What’s the issue?
SQL Server allows stored procedures in the master database to be marked to run automatically every time the SQL Server service starts. This is configured by setting the startup option on a procedure using sp_procoption, and the procedures execute under the sa security context as part of the service startup sequence.This finding identifies instances where one or more stored procedures are configured to run at startup. The feature has legitimate uses for instance level initialization tasks, but it is also a known persistence and privilege escalation mechanism that warrants review whenever startup procedures exist.
Common legitimate uses include performing routine warmup activity or initializing application specific state. Less legitimate uses include attacker installed code that ensures malicious activity resumes after every restart.
Why is this a problem?
Startup procedures execute with full sysadmin privileges as sa, regardless of who created them or what permissions the original creator had. Any code in a startup procedure can read, modify, or drop any object on the instance, change configuration, create logins, and execute operating system commands through features such as xp_cmdshell if enabled.Because startup procedures run automatically and under elevated privilege, they are an attractive persistence mechanism for attackers who have gained sysadmin access at any point in the past. A malicious startup procedure can reestablish backdoor accounts, disable audit configuration, or fetch and execute additional code on every service restart, even if the original compromise has otherwise been remediated.
The feature is also easy to overlook during security reviews. Startup procedures are not visible in the normal job and schedule views that administrators check regularly, and they require a specific query against sys.procedures and OBJECTPROPERTY to enumerate. An attacker who knows about the feature can rely on it remaining undetected longer than other persistence mechanisms.
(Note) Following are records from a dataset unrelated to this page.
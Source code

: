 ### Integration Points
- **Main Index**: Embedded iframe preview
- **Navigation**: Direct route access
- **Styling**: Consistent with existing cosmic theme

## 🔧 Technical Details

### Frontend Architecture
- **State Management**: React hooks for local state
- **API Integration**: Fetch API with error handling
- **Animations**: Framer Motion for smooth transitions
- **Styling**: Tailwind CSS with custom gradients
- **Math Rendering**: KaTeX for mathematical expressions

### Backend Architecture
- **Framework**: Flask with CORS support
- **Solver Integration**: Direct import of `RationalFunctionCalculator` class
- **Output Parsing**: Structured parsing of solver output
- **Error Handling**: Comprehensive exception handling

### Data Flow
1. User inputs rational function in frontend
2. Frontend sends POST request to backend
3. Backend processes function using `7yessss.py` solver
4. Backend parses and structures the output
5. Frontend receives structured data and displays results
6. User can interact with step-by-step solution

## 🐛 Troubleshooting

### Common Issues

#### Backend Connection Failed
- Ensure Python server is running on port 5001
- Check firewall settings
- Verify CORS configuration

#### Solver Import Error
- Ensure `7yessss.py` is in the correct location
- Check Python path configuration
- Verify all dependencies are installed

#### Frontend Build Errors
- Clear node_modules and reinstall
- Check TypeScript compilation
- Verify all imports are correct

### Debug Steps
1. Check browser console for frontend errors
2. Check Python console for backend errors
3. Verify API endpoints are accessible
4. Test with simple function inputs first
Even when startup procedures are legitimate, they introduce a startup dependency that can affect service availability. A procedure that errors, blocks, or hangs at startup can delay or prevent SQL Server from coming online, turning what should be a routine restart into an extended outage that requires manual intervention to resolve.
What should you do about this?
Identify configured startup procedures by querying the master database with SELECT name FROM sys.procedures WHERE OBJECTPROPERTY(object_id, ‘ExecIsStartup’) = 1;. Capture the full definition of each procedure using OBJECT_DEFINITION and review the code carefully for what it actually does.Confirm with the team that each procedure was created intentionally and is still required. Treat any procedure that cannot be explained or attributed to a known process as suspicious until proven otherwise, since startup procedures are a documented persistence mechanism for SQL Server compromise.
Remove unneeded or unrecognized procedures by first disabling the startup option with EXEC sp_procoption N’ProcedureName’, ‘startup’, ‘off’;, then dropping the procedure if it is no longer needed. Engage incident response if any procedure appears to be malicious, since the existence of attacker installed startup code suggests a broader compromise that warrants investigation.